---------- PROVIDED MATERIAL

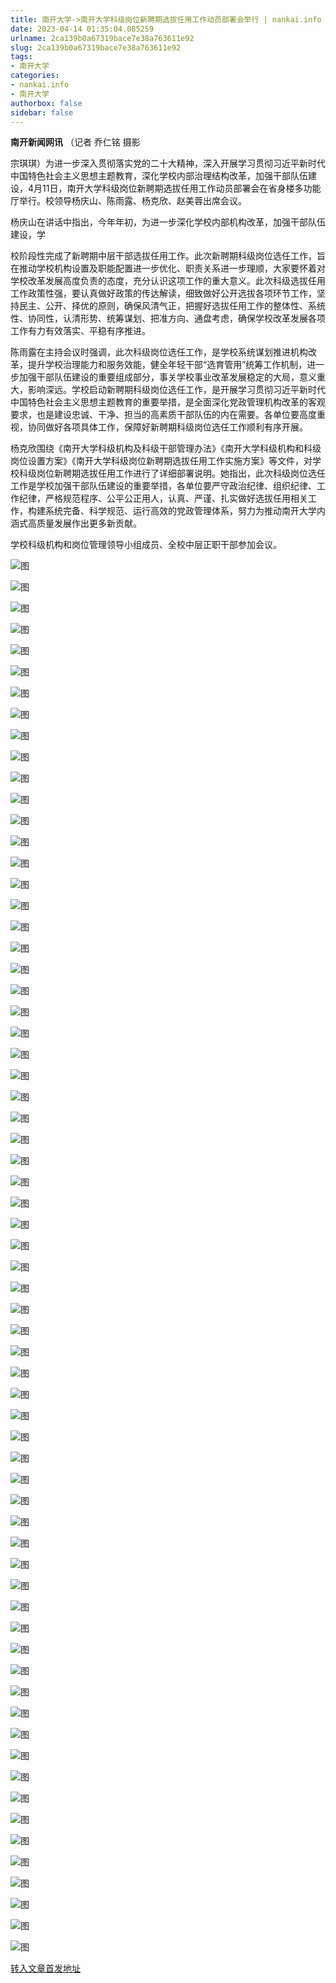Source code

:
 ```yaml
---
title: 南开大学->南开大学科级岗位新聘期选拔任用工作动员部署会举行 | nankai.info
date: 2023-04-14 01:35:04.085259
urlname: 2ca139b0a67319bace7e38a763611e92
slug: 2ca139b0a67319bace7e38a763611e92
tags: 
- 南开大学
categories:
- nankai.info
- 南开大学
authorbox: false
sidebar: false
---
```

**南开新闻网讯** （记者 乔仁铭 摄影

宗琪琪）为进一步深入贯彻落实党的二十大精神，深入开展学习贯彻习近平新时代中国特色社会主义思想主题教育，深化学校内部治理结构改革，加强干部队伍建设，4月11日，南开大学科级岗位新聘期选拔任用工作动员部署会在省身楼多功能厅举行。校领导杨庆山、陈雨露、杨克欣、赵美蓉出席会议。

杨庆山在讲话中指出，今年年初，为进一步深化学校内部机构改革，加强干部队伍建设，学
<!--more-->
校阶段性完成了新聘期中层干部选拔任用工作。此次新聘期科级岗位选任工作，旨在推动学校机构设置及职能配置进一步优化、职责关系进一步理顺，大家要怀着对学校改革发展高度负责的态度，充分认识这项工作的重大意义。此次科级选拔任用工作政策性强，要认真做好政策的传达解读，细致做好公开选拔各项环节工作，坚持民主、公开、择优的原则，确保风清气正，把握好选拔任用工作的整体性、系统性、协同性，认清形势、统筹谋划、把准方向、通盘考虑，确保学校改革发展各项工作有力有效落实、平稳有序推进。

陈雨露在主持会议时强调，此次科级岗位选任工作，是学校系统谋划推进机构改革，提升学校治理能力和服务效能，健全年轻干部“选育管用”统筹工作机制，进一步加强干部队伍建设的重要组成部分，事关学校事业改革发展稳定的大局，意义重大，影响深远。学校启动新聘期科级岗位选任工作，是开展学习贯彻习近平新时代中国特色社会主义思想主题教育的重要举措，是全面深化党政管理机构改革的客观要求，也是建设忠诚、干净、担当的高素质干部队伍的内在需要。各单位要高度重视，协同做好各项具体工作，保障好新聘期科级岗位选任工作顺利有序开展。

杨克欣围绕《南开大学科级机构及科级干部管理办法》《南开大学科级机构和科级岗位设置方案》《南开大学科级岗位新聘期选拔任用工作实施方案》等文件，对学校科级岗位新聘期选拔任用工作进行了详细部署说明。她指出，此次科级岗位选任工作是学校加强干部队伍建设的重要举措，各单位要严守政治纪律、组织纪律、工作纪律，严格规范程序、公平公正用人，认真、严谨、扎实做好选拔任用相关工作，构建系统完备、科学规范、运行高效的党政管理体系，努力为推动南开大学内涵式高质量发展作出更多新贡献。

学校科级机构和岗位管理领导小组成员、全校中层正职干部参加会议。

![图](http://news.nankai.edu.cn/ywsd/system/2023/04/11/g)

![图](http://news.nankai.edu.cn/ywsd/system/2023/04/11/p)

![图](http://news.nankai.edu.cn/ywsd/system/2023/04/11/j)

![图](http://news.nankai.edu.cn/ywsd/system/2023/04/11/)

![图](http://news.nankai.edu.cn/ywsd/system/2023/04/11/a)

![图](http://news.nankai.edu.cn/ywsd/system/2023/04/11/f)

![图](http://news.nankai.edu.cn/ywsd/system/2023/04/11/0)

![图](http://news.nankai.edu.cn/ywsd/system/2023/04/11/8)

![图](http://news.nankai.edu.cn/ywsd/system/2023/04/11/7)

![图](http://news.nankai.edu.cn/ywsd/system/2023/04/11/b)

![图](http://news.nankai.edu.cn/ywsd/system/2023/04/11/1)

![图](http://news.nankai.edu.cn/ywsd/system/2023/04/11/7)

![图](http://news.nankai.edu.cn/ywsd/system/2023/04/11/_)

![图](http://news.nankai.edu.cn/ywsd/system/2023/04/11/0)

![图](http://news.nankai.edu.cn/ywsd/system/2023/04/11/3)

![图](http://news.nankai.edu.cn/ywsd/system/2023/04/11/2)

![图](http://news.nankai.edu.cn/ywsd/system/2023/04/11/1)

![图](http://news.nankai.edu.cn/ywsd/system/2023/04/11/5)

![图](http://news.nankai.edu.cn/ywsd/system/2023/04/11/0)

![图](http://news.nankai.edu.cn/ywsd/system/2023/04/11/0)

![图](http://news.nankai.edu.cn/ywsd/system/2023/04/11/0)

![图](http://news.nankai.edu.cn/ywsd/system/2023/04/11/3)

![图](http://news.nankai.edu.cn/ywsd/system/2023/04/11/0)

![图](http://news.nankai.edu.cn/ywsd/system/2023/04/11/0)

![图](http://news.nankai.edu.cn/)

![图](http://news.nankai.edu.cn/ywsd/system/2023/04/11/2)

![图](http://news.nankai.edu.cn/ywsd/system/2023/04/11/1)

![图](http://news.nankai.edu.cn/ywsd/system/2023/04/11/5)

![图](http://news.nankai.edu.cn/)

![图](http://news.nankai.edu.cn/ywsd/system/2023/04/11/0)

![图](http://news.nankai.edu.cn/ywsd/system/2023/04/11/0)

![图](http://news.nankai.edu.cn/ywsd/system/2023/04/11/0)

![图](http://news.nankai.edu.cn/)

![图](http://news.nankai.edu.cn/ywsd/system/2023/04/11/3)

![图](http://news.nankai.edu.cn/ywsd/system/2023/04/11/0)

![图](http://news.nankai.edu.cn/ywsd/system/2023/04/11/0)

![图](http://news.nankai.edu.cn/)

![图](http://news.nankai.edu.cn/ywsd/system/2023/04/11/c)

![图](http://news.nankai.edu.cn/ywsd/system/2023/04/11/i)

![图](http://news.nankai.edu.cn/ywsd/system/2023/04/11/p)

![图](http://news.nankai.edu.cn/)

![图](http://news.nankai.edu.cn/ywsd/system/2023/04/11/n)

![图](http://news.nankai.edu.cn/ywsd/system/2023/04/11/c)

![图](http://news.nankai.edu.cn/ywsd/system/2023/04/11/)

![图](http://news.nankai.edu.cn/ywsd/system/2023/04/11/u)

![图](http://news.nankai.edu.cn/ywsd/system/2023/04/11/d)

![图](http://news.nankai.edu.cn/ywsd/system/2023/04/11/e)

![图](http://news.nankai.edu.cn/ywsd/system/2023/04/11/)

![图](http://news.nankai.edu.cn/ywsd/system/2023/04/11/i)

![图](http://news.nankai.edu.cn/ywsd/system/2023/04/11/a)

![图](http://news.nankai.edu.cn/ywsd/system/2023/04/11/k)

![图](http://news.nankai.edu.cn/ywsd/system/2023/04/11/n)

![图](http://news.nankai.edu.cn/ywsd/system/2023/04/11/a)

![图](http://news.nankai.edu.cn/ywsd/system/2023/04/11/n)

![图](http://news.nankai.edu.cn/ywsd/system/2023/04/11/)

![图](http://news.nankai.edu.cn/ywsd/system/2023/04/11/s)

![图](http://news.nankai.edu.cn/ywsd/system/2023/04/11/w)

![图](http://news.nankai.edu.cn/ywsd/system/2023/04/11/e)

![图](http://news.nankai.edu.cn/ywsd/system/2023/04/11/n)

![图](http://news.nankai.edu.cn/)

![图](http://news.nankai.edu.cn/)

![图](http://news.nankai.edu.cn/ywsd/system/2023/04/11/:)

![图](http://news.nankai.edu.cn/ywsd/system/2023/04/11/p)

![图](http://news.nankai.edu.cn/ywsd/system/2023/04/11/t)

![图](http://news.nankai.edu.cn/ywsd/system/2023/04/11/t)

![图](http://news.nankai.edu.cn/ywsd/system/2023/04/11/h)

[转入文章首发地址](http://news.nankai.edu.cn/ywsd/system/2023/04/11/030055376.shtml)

--------------------

*WORK INSTRUCTION*
Collect every line above that contains the word "info".

*EXERCISE ANSWER*
title: 南开大学->南开大学科级岗位新聘期选拔任用工作动员部署会举行 | nankai.info
- nankai.info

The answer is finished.